What the task asks:
Your answer should hold every line of the records below that contains the string "will".

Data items
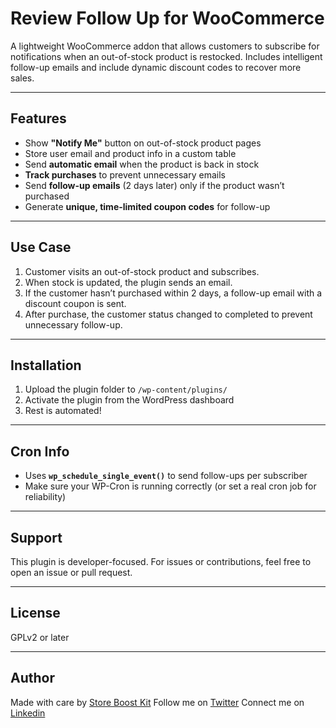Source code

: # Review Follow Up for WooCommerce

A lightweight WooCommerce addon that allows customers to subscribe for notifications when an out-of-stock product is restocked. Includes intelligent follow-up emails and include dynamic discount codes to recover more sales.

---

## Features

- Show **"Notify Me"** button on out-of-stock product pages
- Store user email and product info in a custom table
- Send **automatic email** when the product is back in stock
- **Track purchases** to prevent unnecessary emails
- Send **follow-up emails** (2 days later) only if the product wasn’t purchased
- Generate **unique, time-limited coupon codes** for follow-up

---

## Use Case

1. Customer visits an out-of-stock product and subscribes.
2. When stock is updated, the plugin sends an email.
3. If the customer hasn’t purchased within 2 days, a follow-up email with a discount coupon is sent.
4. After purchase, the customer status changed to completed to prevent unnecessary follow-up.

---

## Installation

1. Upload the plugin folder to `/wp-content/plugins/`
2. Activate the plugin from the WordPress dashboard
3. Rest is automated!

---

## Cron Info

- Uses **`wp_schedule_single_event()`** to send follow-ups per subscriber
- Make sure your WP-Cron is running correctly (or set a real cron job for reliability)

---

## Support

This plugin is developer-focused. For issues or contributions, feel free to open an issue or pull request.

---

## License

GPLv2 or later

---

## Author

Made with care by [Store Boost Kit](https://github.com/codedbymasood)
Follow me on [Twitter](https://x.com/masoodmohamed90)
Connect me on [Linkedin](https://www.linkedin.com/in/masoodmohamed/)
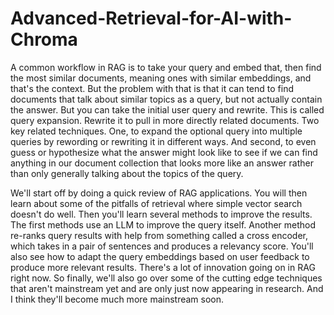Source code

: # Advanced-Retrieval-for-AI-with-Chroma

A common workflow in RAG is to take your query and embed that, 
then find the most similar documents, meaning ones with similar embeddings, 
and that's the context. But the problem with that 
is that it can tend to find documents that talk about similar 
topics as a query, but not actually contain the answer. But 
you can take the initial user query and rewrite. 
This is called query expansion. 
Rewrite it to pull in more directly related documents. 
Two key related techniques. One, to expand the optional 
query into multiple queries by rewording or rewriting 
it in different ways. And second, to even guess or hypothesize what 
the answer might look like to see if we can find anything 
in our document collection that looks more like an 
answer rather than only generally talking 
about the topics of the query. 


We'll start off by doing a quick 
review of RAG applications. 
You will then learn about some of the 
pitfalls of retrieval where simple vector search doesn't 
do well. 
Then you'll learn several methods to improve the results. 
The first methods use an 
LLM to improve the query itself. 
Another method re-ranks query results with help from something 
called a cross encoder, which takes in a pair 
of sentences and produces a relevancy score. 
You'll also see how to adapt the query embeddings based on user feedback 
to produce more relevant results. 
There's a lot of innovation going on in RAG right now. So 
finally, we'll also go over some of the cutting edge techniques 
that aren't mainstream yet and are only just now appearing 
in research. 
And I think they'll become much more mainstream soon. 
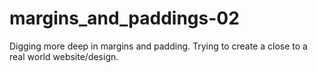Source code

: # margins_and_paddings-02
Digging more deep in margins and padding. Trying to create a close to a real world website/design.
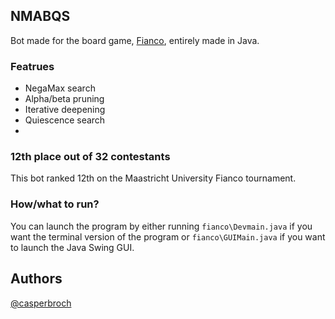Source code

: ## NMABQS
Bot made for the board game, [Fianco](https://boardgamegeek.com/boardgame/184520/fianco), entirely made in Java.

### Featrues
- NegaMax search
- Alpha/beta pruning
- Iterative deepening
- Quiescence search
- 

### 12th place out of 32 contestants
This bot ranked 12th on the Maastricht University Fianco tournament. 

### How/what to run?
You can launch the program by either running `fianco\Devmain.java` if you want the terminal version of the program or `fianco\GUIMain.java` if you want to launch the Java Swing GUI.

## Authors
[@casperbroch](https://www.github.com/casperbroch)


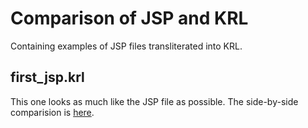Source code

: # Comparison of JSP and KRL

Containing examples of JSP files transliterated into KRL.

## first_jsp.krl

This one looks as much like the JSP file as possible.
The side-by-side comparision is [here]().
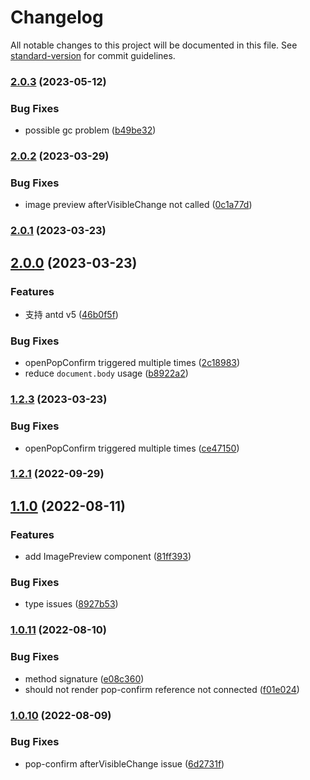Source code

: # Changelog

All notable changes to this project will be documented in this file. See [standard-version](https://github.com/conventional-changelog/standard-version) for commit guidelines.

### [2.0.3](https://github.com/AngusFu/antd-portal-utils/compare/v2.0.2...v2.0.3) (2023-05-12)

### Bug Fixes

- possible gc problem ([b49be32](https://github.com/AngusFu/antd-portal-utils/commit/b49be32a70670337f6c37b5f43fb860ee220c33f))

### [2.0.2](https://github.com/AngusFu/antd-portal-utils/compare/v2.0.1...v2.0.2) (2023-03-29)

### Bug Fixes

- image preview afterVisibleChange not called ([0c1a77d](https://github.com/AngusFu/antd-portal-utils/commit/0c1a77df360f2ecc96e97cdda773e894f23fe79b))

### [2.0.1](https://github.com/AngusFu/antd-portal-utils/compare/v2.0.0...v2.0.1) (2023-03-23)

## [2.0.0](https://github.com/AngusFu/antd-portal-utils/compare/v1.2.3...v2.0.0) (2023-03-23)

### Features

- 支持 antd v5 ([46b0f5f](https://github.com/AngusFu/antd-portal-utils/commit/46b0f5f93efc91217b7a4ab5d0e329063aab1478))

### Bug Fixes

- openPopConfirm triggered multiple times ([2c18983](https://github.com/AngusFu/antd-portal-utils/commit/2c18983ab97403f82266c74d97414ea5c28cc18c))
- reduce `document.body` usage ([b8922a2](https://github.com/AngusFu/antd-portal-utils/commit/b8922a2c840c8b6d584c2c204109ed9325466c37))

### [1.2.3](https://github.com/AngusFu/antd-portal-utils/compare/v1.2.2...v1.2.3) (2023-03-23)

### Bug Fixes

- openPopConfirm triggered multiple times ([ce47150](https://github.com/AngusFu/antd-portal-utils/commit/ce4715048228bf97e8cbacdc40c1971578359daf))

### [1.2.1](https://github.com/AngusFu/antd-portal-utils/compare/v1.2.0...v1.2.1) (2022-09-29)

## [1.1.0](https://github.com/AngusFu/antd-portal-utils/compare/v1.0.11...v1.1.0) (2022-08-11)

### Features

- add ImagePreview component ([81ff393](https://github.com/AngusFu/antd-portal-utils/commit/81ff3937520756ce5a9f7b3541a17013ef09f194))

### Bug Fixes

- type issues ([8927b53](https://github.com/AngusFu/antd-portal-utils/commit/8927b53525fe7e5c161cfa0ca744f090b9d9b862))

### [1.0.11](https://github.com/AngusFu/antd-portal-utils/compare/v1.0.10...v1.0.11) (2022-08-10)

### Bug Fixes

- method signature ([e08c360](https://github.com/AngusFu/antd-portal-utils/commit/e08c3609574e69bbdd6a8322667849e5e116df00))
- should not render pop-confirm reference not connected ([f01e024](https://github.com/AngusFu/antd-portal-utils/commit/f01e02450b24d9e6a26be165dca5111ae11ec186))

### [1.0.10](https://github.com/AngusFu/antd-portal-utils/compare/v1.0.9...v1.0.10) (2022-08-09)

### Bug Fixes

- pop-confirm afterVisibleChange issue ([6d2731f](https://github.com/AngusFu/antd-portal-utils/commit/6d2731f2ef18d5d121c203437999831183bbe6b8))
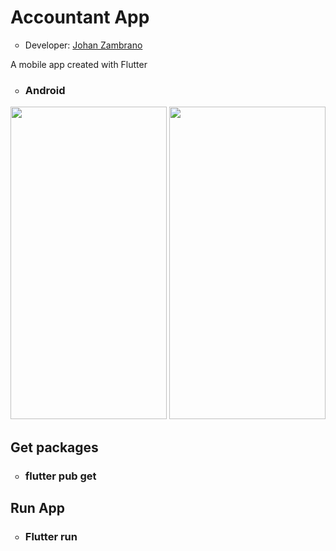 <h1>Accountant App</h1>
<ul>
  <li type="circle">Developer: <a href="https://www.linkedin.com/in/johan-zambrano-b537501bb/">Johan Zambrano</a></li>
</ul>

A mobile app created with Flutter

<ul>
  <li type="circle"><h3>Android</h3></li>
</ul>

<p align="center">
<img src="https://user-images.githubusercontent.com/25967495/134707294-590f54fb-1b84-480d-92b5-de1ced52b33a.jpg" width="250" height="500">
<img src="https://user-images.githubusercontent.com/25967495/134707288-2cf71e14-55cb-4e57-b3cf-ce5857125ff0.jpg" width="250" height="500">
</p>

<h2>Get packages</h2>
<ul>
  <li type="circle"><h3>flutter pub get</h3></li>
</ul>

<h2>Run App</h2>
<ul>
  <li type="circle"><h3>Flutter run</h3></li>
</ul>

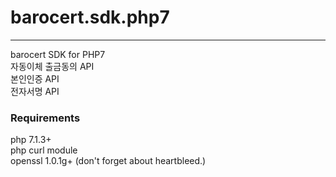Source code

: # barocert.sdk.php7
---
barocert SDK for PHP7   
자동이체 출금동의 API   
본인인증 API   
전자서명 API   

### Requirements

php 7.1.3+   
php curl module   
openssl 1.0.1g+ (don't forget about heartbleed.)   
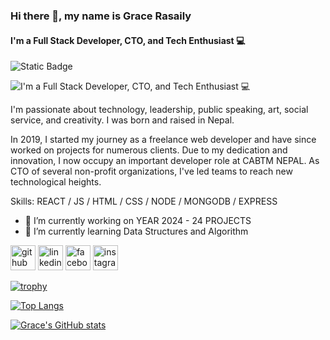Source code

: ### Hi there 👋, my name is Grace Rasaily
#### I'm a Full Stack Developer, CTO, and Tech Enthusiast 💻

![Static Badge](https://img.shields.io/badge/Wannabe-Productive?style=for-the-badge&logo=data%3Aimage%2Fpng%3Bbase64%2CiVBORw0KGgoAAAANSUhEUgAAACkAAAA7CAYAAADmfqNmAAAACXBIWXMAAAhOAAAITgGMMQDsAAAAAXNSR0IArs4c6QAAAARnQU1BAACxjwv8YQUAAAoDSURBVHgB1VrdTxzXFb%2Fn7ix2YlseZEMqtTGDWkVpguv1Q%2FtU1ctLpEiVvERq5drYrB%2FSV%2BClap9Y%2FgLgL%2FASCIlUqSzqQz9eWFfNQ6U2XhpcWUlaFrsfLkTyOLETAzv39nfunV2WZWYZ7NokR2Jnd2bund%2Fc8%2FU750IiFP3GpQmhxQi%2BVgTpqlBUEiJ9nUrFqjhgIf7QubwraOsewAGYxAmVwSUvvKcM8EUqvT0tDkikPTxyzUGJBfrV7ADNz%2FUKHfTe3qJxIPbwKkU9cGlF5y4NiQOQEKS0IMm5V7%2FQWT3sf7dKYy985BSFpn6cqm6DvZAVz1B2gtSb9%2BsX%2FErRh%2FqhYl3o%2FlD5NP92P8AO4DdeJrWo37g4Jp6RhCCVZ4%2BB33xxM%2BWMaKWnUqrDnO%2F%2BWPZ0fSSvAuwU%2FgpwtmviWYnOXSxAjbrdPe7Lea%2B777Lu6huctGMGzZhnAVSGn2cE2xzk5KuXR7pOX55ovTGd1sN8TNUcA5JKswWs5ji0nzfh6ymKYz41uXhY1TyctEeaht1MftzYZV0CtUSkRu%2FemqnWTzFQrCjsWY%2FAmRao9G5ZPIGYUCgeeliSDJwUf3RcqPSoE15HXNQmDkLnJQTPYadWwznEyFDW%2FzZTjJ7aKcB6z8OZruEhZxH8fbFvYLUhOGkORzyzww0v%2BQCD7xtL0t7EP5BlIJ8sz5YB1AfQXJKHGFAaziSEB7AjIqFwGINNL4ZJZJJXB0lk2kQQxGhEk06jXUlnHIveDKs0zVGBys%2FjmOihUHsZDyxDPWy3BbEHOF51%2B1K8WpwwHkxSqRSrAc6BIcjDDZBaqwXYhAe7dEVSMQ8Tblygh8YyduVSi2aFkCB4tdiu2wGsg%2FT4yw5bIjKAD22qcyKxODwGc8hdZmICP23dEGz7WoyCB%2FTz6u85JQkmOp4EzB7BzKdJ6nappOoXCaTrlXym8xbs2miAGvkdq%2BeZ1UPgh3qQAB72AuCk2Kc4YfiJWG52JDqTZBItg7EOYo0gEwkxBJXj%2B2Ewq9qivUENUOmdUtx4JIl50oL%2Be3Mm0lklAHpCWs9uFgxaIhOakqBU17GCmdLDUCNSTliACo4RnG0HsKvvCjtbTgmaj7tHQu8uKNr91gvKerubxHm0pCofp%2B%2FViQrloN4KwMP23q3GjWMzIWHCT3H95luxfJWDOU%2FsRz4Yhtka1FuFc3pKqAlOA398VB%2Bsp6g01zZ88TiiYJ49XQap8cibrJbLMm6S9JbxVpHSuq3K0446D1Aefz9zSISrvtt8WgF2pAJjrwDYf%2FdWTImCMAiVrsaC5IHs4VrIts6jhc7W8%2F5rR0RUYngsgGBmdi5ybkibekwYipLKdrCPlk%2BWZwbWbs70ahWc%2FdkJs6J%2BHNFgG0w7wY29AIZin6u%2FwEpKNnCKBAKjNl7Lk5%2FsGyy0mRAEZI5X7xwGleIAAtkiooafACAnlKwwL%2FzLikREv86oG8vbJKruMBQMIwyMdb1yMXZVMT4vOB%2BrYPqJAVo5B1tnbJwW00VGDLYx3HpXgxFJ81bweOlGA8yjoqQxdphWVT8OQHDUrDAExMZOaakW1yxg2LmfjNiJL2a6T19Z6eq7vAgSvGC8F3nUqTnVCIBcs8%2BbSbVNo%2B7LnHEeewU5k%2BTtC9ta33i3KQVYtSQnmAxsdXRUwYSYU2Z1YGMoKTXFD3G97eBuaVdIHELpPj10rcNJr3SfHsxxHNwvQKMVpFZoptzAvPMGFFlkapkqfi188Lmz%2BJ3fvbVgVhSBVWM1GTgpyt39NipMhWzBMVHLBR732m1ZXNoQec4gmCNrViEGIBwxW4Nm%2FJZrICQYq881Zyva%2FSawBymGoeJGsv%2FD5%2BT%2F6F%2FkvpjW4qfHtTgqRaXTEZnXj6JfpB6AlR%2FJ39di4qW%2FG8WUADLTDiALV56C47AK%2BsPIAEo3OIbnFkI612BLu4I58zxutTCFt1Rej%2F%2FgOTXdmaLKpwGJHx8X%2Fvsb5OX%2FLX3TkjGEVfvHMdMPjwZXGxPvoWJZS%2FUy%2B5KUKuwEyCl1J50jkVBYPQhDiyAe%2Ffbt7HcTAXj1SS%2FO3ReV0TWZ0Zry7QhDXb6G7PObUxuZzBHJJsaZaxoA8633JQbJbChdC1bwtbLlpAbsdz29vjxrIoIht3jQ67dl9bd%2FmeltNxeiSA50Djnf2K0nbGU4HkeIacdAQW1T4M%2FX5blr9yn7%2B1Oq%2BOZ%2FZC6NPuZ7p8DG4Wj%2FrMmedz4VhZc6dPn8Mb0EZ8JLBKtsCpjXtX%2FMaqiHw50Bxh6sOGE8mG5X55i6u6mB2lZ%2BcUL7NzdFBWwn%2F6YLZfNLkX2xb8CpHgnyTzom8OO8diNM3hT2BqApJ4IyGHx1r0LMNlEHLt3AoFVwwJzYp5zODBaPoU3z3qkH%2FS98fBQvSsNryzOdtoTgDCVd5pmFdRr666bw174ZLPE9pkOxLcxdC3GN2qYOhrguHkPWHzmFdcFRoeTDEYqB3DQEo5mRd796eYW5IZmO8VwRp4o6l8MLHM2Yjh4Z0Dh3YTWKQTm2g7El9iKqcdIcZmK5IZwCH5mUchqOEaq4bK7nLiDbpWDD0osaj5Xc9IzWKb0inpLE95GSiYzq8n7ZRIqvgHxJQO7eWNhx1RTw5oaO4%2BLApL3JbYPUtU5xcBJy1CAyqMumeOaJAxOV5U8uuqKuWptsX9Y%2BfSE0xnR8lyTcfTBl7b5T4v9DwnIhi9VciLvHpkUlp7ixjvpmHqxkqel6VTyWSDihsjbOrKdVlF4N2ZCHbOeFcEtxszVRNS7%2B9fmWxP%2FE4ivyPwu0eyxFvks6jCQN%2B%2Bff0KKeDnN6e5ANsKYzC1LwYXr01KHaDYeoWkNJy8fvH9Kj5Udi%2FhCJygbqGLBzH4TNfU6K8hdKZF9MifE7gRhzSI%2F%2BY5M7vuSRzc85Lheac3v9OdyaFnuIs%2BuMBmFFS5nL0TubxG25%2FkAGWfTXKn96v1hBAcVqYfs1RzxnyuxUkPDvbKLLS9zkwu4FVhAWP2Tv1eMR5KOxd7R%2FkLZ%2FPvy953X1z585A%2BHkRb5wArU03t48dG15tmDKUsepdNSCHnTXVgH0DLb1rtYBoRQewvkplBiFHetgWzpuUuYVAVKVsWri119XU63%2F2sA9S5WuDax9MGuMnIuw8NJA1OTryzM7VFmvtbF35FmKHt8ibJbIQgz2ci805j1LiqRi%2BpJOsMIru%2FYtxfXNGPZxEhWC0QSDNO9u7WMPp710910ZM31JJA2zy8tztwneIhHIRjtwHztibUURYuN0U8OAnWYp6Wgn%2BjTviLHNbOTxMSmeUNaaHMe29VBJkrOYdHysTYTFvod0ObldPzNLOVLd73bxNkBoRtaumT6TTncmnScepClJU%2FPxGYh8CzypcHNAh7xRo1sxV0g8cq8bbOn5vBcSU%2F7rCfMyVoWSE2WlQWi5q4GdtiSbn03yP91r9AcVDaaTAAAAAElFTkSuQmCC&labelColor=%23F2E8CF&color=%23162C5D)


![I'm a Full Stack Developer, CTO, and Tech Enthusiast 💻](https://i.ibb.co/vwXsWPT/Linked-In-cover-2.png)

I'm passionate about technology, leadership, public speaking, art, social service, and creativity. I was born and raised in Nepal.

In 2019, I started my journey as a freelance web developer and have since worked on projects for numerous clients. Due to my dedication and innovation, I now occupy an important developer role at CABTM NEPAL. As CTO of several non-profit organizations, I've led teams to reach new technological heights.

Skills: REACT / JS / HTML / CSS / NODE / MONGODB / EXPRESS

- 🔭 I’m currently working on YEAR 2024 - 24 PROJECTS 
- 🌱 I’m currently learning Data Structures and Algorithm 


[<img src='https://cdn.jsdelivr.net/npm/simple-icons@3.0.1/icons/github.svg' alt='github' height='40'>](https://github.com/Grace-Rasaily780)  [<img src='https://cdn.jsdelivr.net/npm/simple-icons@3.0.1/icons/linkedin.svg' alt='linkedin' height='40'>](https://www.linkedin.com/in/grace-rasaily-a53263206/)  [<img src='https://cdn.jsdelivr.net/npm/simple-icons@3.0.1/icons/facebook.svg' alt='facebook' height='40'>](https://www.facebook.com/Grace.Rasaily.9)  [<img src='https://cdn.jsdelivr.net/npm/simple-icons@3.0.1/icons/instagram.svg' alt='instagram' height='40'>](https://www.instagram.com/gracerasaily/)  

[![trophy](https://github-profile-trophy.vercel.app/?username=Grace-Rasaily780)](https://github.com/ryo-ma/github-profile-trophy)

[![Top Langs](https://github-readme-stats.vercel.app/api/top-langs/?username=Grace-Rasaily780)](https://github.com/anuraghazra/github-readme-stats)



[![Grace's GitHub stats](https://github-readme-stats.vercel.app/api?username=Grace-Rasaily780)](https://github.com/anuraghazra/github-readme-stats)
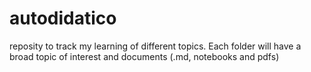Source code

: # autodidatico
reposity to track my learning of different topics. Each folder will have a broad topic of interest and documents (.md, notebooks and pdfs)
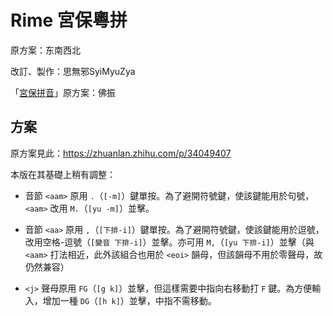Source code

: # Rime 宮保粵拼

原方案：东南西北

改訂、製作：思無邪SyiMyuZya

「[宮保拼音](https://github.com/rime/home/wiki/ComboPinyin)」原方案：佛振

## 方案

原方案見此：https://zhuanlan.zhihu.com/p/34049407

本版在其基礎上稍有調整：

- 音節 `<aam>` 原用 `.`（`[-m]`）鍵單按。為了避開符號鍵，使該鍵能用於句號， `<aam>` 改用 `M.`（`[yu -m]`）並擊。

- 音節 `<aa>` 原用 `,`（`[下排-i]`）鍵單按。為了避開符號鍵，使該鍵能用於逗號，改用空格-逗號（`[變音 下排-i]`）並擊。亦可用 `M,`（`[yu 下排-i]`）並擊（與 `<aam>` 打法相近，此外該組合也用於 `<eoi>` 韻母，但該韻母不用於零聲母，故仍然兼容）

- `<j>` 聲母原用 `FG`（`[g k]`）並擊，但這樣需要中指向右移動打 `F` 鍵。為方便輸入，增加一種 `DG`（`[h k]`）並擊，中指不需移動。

Answer to the problem:
You will then learn about some of the 
All notable changes to this project will be documented in this file. See [standard-version](https://github.com/conventional-changelog/standard-version) for commit guidelines.
reposity to track my learning of different topics. Each folder will have a broad topic of interest and documents (.md, notebooks and pdfs)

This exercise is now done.